DATA SUPPLIED:
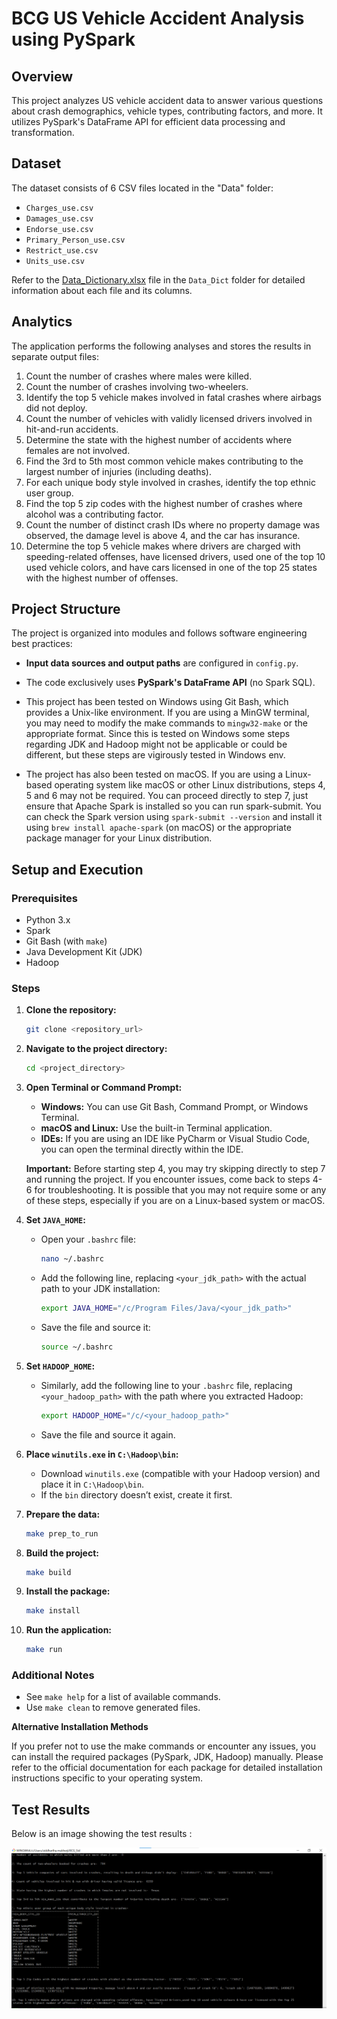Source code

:
# BCG US Vehicle Accident Analysis using PySpark

## Overview

This project analyzes US vehicle accident data to answer various questions about crash demographics, vehicle types, contributing factors, and more. It utilizes PySpark's DataFrame API for efficient data processing and transformation.

## Dataset

The dataset consists of 6 CSV files located in the "Data" folder:

- `Charges_use.csv`
- `Damages_use.csv`
- `Endorse_use.csv`
- `Primary_Person_use.csv`
- `Restrict_use.csv`
- `Units_use.csv`

Refer to the [Data_Dictionary.xlsx](Data_Dict/Data_Dictionary.xlsx) file in the `Data_Dict` folder for detailed information about each file and its columns.

## Analytics

The application performs the following analyses and stores the results in separate output files:

1. Count the number of crashes where males were killed.
2. Count the number of crashes involving two-wheelers.
3. Identify the top 5 vehicle makes involved in fatal crashes where airbags did not deploy.
4. Count the number of vehicles with validly licensed drivers involved in hit-and-run accidents.
5. Determine the state with the highest number of accidents where females are not involved.
6. Find the 3rd to 5th most common vehicle makes contributing to the largest number of injuries (including deaths).
7. For each unique body style involved in crashes, identify the top ethnic user group.
8. Find the top 5 zip codes with the highest number of crashes where alcohol was a contributing factor.
9. Count the number of distinct crash IDs where no property damage was observed, the damage level is above 4, and the car has insurance.
10. Determine the top 5 vehicle makes where drivers are charged with speeding-related offenses, have licensed drivers, used one of the top 10 used vehicle colors, and have cars licensed in one of the top 25 states with the highest number of offenses.

## Project Structure

The project is organized into modules and follows software engineering best practices:

- **Input data sources and output paths** are configured in `config.py`.
- The code exclusively uses **PySpark's DataFrame API** (no Spark SQL).

- This project has been tested on Windows using Git Bash, which provides a Unix-like environment. If you are using a MinGW terminal, you may need to modify the make commands to `mingw32-make` or the appropriate format. Since this is tested on Windows some steps regarding JDK and Hadoop might not be applicable or 
could be different, but these steps are vigirously tested in Windows env. 

-  The project has also been tested on macOS. If you are using a Linux-based operating system like macOS or other Linux distributions, steps 4, 5 and 6 may not be required. You can proceed directly to step 7, just ensure that Apache Spark is installed so you can run spark-submit. You can check the Spark version using `spark-submit --version` and install it using `brew install apache-spark` (on macOS) or the appropriate package manager for your Linux distribution.



## Setup and Execution

### Prerequisites

- Python 3.x
- Spark
- Git Bash (with `make`)
- Java Development Kit (JDK)
- Hadoop

### Steps

1. **Clone the repository:**

   ```bash
   git clone <repository_url>
   ```

2. **Navigate to the project directory:**

   ```bash
   cd <project_directory>
   ```
   
3. **Open Terminal or Command Prompt:**

   - **Windows:** You can use Git Bash, Command Prompt, or Windows Terminal.
   - **macOS and Linux:** Use the built-in Terminal application.
   - **IDEs:** If you are using an IDE like PyCharm or Visual Studio Code, you can open the terminal directly within the IDE.

   **Important:** Before starting step 4, you may try skipping directly to step 7 and running the project. If you encounter issues, come back to steps 4-6 for troubleshooting. It is possible that you may not require some or any of these steps, especially if you are on a Linux-based system or macOS.


4. **Set `JAVA_HOME`:**

   - Open your `.bashrc` file:

     ```bash
     nano ~/.bashrc
     ```

   - Add the following line, replacing `<your_jdk_path>` with the actual path to your JDK installation:

     ```bash
     export JAVA_HOME="/c/Program Files/Java/<your_jdk_path>"
     ```

   - Save the file and source it:

     ```bash
     source ~/.bashrc
     ```

5. **Set `HADOOP_HOME`:**

   - Similarly, add the following line to your `.bashrc` file, replacing `<your_hadoop_path>` with the path where you extracted Hadoop:

     ```bash
     export HADOOP_HOME="/c/<your_hadoop_path>"
     ```

   - Save the file and source it again.

6. **Place `winutils.exe` in `C:\Hadoop\bin`:**

   - Download `winutils.exe` (compatible with your Hadoop version) and place it in `C:\Hadoop\bin`.
   - If the `bin` directory doesn’t exist, create it first.

7. **Prepare the data:**

   ```bash
   make prep_to_run
   ```

8. **Build the project:**

   ```bash
   make build
   ```

9. **Install the package:**

   ```bash
   make install
   ```

10. **Run the application:**

    ```bash
    make run
    ```

### Additional Notes

- See `make help` for a list of available commands.
- Use `make clean` to remove generated files.

**Alternative Installation Methods**

If you prefer not to use the make commands or encounter any issues, you can install the required packages (PySpark, JDK, Hadoop) manually. Please refer to the  official documentation for each package for detailed installation instructions specific to your operating system.

## Test Results

Below is an image showing the test results :

![Test Results](Result_Image/Results.png)
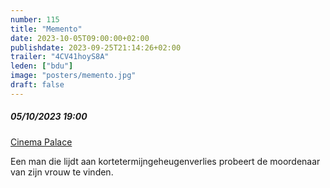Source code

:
 ```yaml
---
number: 115
title: "Memento"
date: 2023-10-05T09:00:00+02:00
publishdate: 2023-09-25T21:14:26+02:00
trailer: "4CV41hoyS8A"
leden: ["bdu"]
image: "posters/memento.jpg"
draft: false
---
```


##### 05/10/2023 19:00

[Cinema Palace](https://cinema-palace.be/nl/evenementen/club-35-memento)

Een man die lijdt aan kortetermijngeheugenverlies probeert de moordenaar
van zijn vrouw te vinden.
<!--more-->
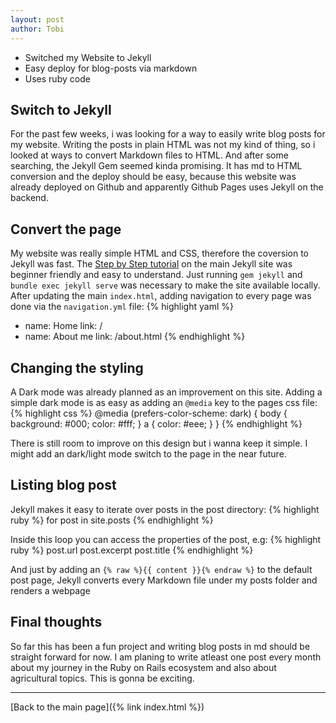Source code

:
```yaml
---
layout: post
author: Tobi
---
```


- Switched my Website to Jekyll
- Easy deploy for blog-posts via markdown
- Uses ruby code

## Switch to Jekyll

For the past few weeks, i was looking for a way to easily write blog posts for my website. Writing the posts in plain HTML was not my kind of thing, so i looked at ways to convert Markdown files to HTML. And after some searching, the Jekyll Gem seemed kinda promising. It has md to HTML conversion and the deploy should be easy, because this website was already deployed on Github and apparently Github Pages uses Jekyll on the backend. 

## Convert the page

My website was really simple HTML and CSS, therefore the coversion to Jekyll was fast. The [Step by Step tutorial](https://jekyllrb.com/docs/step-by-step/01-setup/) on the main Jekyll site was beginner friendly and easy to understand. Just running `gem jekyll` and `bundle exec jekyll serve` was necessary to make the site available locally. After updating the main `index.html`, adding navigation to every page was done via the `navigation.yml` file:
{% highlight yaml %}
  - name: Home
    link: /
  - name: About me
    link: /about.html
{% endhighlight %}

## Changing the styling

A Dark mode was already planned as an improvement on this site. Adding a simple dark mode is as easy as adding an `@media` key to the pages css file: 
{% highlight css %}
  @media (prefers-color-scheme: dark) {
    body { background: #000; color: #fff; }
    a { color: #eee; }
  }
{% endhighlight %}

There is still room to improve on this design but i wanna keep it simple. I might add an dark/light mode switch to the page in the near future.

## Listing blog post

Jekyll makes it easy to iterate over posts in the post directory:
{% highlight ruby %}
  for post in site.posts 
{% endhighlight %}

Inside this loop you can access the properties of the post, e.g:
{% highlight ruby %}
  post.url
  post.excerpt
  post.title
{% endhighlight %}

And just by adding an `{% raw %}{{ content }}{% endraw %}` to the default post page, Jekyll converts every Markdown file under my posts folder and renders a webpage

## Final thoughts

So far this has been a fun project and writing blog posts in md should be straight forward for now. I am planing to write atleast one post every month about my journey in the Ruby on Rails ecosystem and also about agricultural topics. This is gonna be exciting. 

---
[Back to the main page]({% link index.html %})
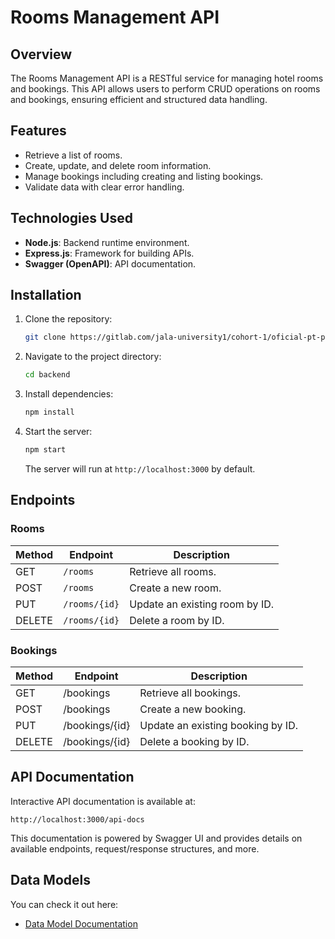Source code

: # Rooms Management API

## Overview
The Rooms Management API is a RESTful service for managing hotel rooms and bookings. This API allows users to perform CRUD operations on rooms and bookings, ensuring efficient and structured data handling.


## Features
- Retrieve a list of rooms.
- Create, update, and delete room information.
- Manage bookings including creating and listing bookings.
- Validate data with clear error handling.


## Technologies Used
- **Node.js**: Backend runtime environment.
- **Express.js**: Framework for building APIs.
- **Swagger (OpenAPI)**: API documentation.


## Installation

1. Clone the repository:
   ```bash
   git clone https://gitlab.com/jala-university1/cohort-1/oficial-pt-programa-o-5-cspr-351.ga.t1.25.m1/se-o-b/grupo-4/backend.git
   ```

2. Navigate to the project directory:
   ```bash
   cd backend
   ```

3. Install dependencies:
   ```bash
   npm install
   ```

4. Start the server:
   ```bash
   npm start
   ```

   The server will run at `http://localhost:3000` by default.

## Endpoints

### Rooms
| Method | Endpoint         | Description                      |
|--------|------------------|----------------------------------|
| GET    | `/rooms`         | Retrieve all rooms.             |
| POST   | `/rooms`         | Create a new room.              |
| PUT    | `/rooms/{id}`    | Update an existing room by ID.  |
| DELETE | `/rooms/{id}`    | Delete a room by ID.            |

### Bookings

| Method | Endpoint          | Description                        |
|--------|-------------------|------------------------------------|
| GET    | /bookings         | Retrieve all bookings.            |
| POST   | /bookings         | Create a new booking.             |
| PUT    | /bookings/{id}    | Update an existing booking by ID. |
| DELETE | /bookings/{id}    | Delete a booking by ID.           |


## API Documentation
Interactive API documentation is available at:
```
http://localhost:3000/api-docs
```
This documentation is powered by Swagger UI and provides details on available endpoints, request/response structures, and more.


## Data Models

You can check it out here: 
- [Data Model Documentation](./data-model.md)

PROBLEM DETAILS: From the entries above, extract only the lines running from the one containing "a new booking." through the one containing "You can check it", inclusive.

REPLY:
| POST   | /bookings         | Create a new booking.             |
| PUT    | /bookings/{id}    | Update an existing booking by ID. |
| DELETE | /bookings/{id}    | Delete a booking by ID.           |


## API Documentation
Interactive API documentation is available at:
```
http://localhost:3000/api-docs
```
This documentation is powered by Swagger UI and provides details on available endpoints, request/response structures, and more.


## Data Models

You can check it out here: 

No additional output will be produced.